Exercise prompt: Return every line below in which "years" appears.

━━━━━━━━

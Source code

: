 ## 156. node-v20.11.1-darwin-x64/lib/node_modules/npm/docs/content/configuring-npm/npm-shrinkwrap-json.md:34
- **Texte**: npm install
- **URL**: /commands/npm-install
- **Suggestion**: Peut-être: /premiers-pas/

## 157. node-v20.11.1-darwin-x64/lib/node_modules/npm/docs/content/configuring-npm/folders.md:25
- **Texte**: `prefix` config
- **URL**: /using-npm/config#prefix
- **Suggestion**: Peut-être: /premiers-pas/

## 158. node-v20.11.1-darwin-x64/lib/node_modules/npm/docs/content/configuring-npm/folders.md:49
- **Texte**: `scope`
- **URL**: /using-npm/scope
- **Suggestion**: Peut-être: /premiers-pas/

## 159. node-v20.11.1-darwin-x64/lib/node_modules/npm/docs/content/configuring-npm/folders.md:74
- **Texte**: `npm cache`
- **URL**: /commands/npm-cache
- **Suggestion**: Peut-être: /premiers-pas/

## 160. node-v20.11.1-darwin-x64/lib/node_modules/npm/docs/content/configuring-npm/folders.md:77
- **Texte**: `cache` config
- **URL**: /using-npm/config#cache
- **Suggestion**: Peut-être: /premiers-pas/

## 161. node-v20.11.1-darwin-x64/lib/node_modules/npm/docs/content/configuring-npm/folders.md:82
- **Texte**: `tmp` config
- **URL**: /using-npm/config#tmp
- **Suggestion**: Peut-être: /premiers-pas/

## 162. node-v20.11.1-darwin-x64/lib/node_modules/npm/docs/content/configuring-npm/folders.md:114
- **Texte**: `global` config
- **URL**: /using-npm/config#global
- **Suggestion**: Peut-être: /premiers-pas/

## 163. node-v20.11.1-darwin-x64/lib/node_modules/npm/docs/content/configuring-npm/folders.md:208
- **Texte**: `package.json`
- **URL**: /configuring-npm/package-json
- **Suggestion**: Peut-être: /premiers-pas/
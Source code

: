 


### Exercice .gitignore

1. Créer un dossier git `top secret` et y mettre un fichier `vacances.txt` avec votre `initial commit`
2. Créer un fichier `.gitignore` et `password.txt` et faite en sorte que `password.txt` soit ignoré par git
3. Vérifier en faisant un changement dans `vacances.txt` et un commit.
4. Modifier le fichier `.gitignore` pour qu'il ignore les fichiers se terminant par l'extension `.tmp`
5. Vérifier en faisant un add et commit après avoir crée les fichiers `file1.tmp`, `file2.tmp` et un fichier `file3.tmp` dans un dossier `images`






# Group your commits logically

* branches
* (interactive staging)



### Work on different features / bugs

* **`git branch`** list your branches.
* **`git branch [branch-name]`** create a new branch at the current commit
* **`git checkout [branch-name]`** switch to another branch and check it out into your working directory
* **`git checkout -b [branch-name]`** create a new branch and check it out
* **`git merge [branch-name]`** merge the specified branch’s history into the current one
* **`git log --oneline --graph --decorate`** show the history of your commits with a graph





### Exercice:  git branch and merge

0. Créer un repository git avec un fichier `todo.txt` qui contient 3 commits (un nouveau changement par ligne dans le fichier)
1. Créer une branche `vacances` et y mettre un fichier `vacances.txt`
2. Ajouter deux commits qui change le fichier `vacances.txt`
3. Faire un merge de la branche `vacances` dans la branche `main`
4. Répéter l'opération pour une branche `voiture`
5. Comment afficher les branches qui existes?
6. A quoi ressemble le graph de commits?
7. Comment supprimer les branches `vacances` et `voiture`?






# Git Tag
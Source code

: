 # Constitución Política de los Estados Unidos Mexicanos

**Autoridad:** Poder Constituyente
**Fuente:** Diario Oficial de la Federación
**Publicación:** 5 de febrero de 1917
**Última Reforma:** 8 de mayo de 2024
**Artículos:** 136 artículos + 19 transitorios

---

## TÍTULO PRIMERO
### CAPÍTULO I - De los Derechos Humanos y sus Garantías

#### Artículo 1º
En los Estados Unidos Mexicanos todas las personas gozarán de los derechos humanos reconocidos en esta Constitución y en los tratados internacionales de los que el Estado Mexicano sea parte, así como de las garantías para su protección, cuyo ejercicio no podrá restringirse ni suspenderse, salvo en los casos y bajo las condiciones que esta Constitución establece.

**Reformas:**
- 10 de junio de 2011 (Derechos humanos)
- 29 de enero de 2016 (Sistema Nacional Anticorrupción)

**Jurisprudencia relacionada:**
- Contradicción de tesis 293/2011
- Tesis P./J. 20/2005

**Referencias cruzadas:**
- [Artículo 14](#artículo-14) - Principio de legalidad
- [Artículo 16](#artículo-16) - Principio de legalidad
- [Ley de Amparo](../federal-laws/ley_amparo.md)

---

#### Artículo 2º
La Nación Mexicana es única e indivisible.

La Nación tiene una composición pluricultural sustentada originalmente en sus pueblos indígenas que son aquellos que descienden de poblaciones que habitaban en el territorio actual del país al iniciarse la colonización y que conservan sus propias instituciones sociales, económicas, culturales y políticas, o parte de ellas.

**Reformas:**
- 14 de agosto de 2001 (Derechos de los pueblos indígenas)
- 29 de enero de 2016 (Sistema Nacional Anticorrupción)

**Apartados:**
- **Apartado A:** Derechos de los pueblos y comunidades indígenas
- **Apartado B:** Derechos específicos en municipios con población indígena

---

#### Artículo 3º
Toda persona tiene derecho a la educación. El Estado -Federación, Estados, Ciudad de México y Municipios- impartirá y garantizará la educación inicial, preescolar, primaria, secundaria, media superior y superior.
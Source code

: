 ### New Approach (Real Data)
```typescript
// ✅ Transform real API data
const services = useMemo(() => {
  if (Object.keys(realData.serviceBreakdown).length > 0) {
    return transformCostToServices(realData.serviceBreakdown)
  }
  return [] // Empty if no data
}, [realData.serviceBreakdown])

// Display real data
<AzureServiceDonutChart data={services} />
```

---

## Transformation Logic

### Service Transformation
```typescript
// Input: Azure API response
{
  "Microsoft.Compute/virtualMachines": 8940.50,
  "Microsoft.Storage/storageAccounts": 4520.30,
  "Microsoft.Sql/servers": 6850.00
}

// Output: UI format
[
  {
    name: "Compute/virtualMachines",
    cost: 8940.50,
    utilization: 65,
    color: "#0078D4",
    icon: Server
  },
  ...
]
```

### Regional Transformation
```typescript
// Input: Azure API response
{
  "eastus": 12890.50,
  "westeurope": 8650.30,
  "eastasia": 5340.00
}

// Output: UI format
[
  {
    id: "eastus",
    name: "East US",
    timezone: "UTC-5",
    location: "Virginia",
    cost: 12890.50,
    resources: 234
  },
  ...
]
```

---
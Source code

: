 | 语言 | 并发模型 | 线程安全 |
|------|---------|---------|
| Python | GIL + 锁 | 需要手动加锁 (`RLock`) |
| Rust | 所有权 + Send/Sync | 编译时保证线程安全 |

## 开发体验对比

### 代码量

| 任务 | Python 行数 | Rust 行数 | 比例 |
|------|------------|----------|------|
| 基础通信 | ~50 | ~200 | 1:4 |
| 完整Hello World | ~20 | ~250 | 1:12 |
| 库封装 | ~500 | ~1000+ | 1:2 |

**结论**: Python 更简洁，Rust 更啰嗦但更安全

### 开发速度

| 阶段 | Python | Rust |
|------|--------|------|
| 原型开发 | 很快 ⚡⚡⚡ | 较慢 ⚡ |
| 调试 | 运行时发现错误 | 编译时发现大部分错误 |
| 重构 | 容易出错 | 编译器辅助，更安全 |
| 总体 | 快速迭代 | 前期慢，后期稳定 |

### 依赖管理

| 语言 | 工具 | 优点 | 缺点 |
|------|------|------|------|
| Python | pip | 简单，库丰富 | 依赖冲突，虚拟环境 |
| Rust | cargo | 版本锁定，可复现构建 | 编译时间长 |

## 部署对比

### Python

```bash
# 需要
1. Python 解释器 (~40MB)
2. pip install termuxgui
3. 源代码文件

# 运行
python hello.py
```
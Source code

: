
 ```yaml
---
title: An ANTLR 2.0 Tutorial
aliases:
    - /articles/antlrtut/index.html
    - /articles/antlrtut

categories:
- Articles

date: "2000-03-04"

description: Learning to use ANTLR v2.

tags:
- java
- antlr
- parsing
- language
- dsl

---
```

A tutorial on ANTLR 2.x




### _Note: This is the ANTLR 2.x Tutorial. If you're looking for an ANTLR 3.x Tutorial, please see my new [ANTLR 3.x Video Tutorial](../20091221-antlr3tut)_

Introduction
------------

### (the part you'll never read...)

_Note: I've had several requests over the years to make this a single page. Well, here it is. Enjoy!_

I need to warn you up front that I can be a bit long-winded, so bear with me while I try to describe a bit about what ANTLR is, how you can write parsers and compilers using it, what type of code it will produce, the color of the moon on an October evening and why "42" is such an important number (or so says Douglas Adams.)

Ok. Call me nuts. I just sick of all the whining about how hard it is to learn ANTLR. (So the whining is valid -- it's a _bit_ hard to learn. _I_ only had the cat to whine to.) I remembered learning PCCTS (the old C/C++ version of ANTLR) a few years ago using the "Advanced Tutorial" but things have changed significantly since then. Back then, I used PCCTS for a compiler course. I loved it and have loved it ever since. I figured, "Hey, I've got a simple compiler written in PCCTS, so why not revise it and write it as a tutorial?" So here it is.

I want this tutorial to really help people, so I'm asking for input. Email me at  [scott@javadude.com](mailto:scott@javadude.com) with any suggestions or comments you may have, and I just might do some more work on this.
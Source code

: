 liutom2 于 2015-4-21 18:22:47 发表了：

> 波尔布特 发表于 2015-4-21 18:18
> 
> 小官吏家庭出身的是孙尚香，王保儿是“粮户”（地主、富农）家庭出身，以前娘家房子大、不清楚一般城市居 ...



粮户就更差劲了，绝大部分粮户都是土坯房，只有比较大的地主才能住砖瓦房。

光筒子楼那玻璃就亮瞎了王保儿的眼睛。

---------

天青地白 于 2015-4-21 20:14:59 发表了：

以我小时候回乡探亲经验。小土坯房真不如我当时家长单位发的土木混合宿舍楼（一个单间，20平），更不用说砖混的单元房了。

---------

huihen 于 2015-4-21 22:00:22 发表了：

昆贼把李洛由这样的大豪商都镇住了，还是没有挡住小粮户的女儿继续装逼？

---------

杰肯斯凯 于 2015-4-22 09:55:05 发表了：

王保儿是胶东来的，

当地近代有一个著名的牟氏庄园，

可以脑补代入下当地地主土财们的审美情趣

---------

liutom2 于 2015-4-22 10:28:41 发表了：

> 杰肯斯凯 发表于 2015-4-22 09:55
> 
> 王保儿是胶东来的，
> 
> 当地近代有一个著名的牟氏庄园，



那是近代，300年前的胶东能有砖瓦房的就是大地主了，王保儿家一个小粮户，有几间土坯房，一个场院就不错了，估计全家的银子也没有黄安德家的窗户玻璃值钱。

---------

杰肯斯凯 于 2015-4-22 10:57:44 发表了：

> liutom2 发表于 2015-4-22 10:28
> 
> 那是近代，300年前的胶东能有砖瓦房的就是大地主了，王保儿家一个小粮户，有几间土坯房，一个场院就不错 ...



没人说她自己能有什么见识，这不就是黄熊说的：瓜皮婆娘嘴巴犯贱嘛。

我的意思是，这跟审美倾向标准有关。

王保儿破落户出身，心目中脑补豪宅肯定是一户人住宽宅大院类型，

━━━━━━━━

Answer below:
_Note: I've had several requests over the years to make this a single page. Well, here it is. Enjoy!_
Ok. Call me nuts. I just sick of all the whining about how hard it is to learn ANTLR. (So the whining is valid -- it's a _bit_ hard to learn. _I_ only had the cat to whine to.) I remembered learning PCCTS (the old C/C++ version of ANTLR) a few years ago using the "Advanced Tutorial" but things have changed significantly since then. Back then, I used PCCTS for a compiler course. I loved it and have loved it ever since. I figured, "Hey, I've got a simple compiler written in PCCTS, so why not revise it and write it as a tutorial?" So here it is.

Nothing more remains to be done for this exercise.